Saturday, June 19, 2010

Crepe Night!

Having finished reading Julie and Julia, I had a very strong desire to make something from Mastering the Art of French Cooking. My dad had occasionally made crepes when I was younger, and my mouth practically watered when I read about them. I read and reread the recipe before attempting them, hoping to avoid the difficulties Julie Powell ran into.

I shouldn't have worried.

Crepe Batter
1 Cup cold water
1 Cup cold milk (fat free works as well as any other)
4 eggs (I used 1 Cup of eggbeaters)
1/2 tsp salt
1 1/2 Cups flour
4 Tb melted butter (I used 4 Tb vegetable oil)

Put the liquids, eggbeaters and salt into a blender jar. Add the flour, then the oil. Cover and blend at top speed for one minute. If clumps of flour stick to the sides of the blender, scrape off with a spatula and blend for a few more seconds. Keep covered and refrigerate for at least two hours.

* DO make sure to warn anyone else living with you that what is in the blender is crepe batter, not a delicious smoothie. This can lead to disaster. *

Julia calls for bacon rind* to grease your pan. Julie Powell stated that she had a devil of a time keeping her crepes from sticking.

Repeat after me: "All I need is a non-stick pan."

If you have a Teflon pan or something like it, you will have no trouble at all. The crepe will un-stick itself perfectly.


Set the burner for medium heat and wait until the pan is hot. Hold the pan in your left hand and the blender jar in your right (or whatever feels comfortable), and pour in just enough batter to cover the bottom of the pan. Crepes should be thin - Julia suggests 1/16 of an inch thick, but lets be reasonable. 1/4 cup is good to start with.

Swirl the pan around until the bottom is entirely covered in batter, and return the pan to the burner for about a minute. The edges of the crepe should begin to curl upwards, allowing you to slide a spatula under the crepe. If you are not afraid of lightly burning your fingers, it is much easier to simply grasp the crepe by the edges and flip it, rather than using a spatula. The crepe will already have cook through enough that no batter will spill. This second side will be spotted - this is the inside of the crepe, not the display side.

After about 30 seconds on the second side, you can remove the crepe from the pan. Once you get the hang of flipping and removing, you can have two pans going at once. I know this sounds scary, but you really can. They really aren't that difficult to make.

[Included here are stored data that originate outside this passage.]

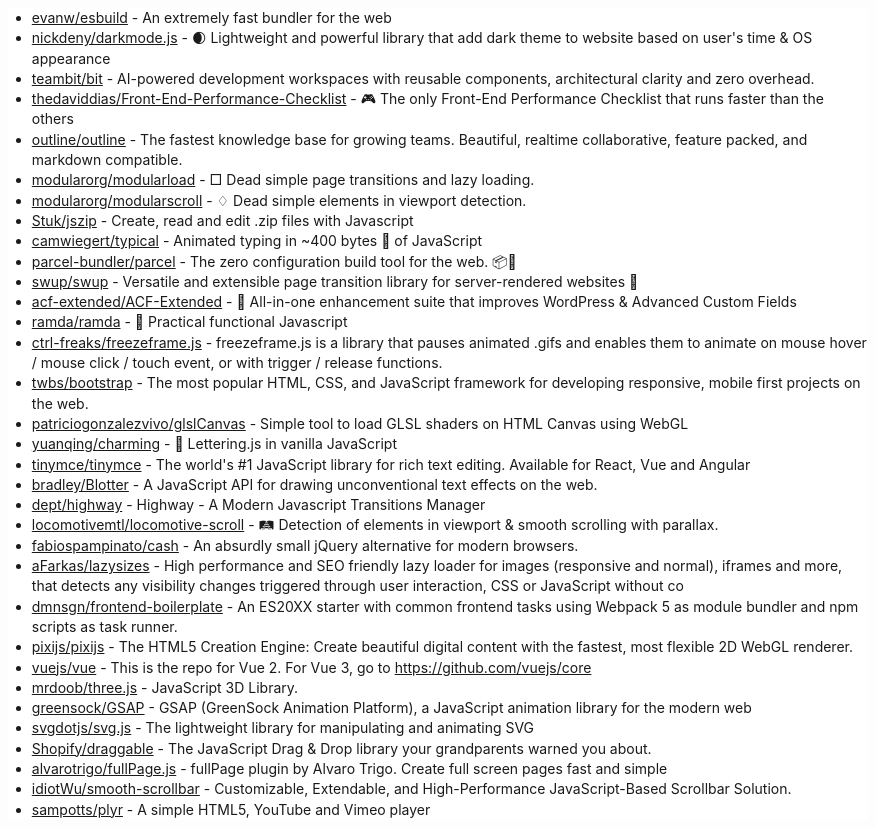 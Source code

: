 - [evanw/esbuild](https://github.com/evanw/esbuild) - An extremely fast bundler for the web
- [nickdeny/darkmode.js](https://github.com/nickdeny/darkmode.js) - 🌒 Lightweight and powerful library that add dark theme to website based on user's time & OS appearance
- [teambit/bit](https://github.com/teambit/bit) - AI-powered development workspaces with reusable components, architectural clarity and zero overhead.
- [thedaviddias/Front-End-Performance-Checklist](https://github.com/thedaviddias/Front-End-Performance-Checklist) - 🎮 The only Front-End Performance Checklist that runs faster than the others
- [outline/outline](https://github.com/outline/outline) - The fastest knowledge base for growing teams. Beautiful, realtime collaborative, feature packed, and markdown compatible.
- [modularorg/modularload](https://github.com/modularorg/modularload) - □ Dead simple page transitions and lazy loading.
- [modularorg/modularscroll](https://github.com/modularorg/modularscroll) - ♢ Dead simple elements in viewport detection.
- [Stuk/jszip](https://github.com/Stuk/jszip) - Create, read and edit .zip files with Javascript
- [camwiegert/typical](https://github.com/camwiegert/typical) - Animated typing in ~400 bytes 🐡 of JavaScript
- [parcel-bundler/parcel](https://github.com/parcel-bundler/parcel) - The zero configuration build tool for the web. 📦🚀
- [swup/swup](https://github.com/swup/swup) - Versatile and extensible page transition library for server-rendered websites 🎉
- [acf-extended/ACF-Extended](https://github.com/acf-extended/ACF-Extended) - 🚀 All-in-one enhancement suite that improves WordPress & Advanced Custom Fields
- [ramda/ramda](https://github.com/ramda/ramda) - :ram: Practical functional Javascript
- [ctrl-freaks/freezeframe.js](https://github.com/ctrl-freaks/freezeframe.js) - freezeframe.js is a library that pauses animated .gifs and enables them to animate on mouse hover / mouse click / touch event, or with trigger / release functions.
- [twbs/bootstrap](https://github.com/twbs/bootstrap) - The most popular HTML, CSS, and JavaScript framework for developing responsive, mobile first projects on the web.
- [patriciogonzalezvivo/glslCanvas](https://github.com/patriciogonzalezvivo/glslCanvas) - Simple tool to load GLSL shaders on HTML Canvas using WebGL
- [yuanqing/charming](https://github.com/yuanqing/charming) - :tophat: Lettering.js in vanilla JavaScript
- [tinymce/tinymce](https://github.com/tinymce/tinymce) - The world's #1 JavaScript library for rich text editing. Available for React, Vue and Angular
- [bradley/Blotter](https://github.com/bradley/Blotter) - A JavaScript API for drawing unconventional text effects on the web.
- [dept/highway](https://github.com/dept/highway) - Highway - A Modern Javascript Transitions Manager
- [locomotivemtl/locomotive-scroll](https://github.com/locomotivemtl/locomotive-scroll) - 🛤 Detection of elements in viewport & smooth scrolling with parallax.
- [fabiospampinato/cash](https://github.com/fabiospampinato/cash) - An absurdly small jQuery alternative for modern browsers.
- [aFarkas/lazysizes](https://github.com/aFarkas/lazysizes) - High performance and SEO friendly lazy loader for images (responsive and normal), iframes and more, that detects any visibility changes triggered through user interaction, CSS or JavaScript without co
- [dmnsgn/frontend-boilerplate](https://github.com/dmnsgn/frontend-boilerplate) - An ES20XX starter with common frontend tasks using Webpack 5 as module bundler and npm scripts as task runner.
- [pixijs/pixijs](https://github.com/pixijs/pixijs) - The HTML5 Creation Engine: Create beautiful digital content with the fastest, most flexible 2D WebGL renderer.
- [vuejs/vue](https://github.com/vuejs/vue) - This is the repo for Vue 2. For Vue 3, go to https://github.com/vuejs/core
- [mrdoob/three.js](https://github.com/mrdoob/three.js) - JavaScript 3D Library.
- [greensock/GSAP](https://github.com/greensock/GSAP) - GSAP (GreenSock Animation Platform), a JavaScript animation library for the modern web
- [svgdotjs/svg.js](https://github.com/svgdotjs/svg.js) - The lightweight library for manipulating and animating SVG
- [Shopify/draggable](https://github.com/Shopify/draggable) - The JavaScript Drag & Drop library your grandparents warned you about.
- [alvarotrigo/fullPage.js](https://github.com/alvarotrigo/fullPage.js) - fullPage plugin by Alvaro Trigo. Create full screen pages fast and simple
- [idiotWu/smooth-scrollbar](https://github.com/idiotWu/smooth-scrollbar) - Customizable, Extendable, and High-Performance JavaScript-Based Scrollbar Solution.
- [sampotts/plyr](https://github.com/sampotts/plyr) - A simple HTML5, YouTube and Vimeo player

Within 30-45 minutes, depending on how experienced you are, you will have a nice stack of 20-30 crepes.


I wanted to make the entire meal based around crepes, so I had to think of three different things to do with them. For an appetizer, I decided to use a variation of a filling Julia used for her Gateau de Crepes a la Florentine.

Cream Cheese filling
4 oz cream cheese (fat free for a slightly healthier dinner)
1/3 Cup chopped white mushrooms
1/4 Cup chopped green onions
2 Tb olive or vegetable oil

Put the cream cheese in a bowl, mash with a fork.

Saute the green onions in the oil over medium heat for a minute or two, until they smell strongly on onion. Add the mushrooms, saute for one minute more.

Add the oil, onions and mushrooms to the cream cheese, mix together.


That's all you have to do - this also goes well on veggie burgers and bagels.


For the main course filling, I decided to use spinach and chicken. Dave had the idea to marinate the chicken in a salad dressing we had (Newman's Own low fat sesame ginger), and the result was quite delicious.

Spinach and Chicken filling
three chicken breasts, cubed
two large handfuls of baby spinach leaves
1/2 Cup salad dressing

Marinate the chicken in the salad dressing for 1/2 hour. Cook in pan over medium heat until chicken has browned (around 5-6 minutes usually). Add the spinach. Spinach shrinks considerably when cooked, so you may want to add more.

Very simple to make, and quite flavorful.


For dessert, I used blueberries and chopped strawberries and peaches. No sugar, just fresh, juicy fruit. Delicious.


What are your suggestions for more crepe fillings, savory or sweet? They are simple to make, and not terribly fattening. They also freeze well, so you can make a lot and simply reheat them later.

*That packet of bacon I bought and ended up not using will probably sit in our fridge until we move next year.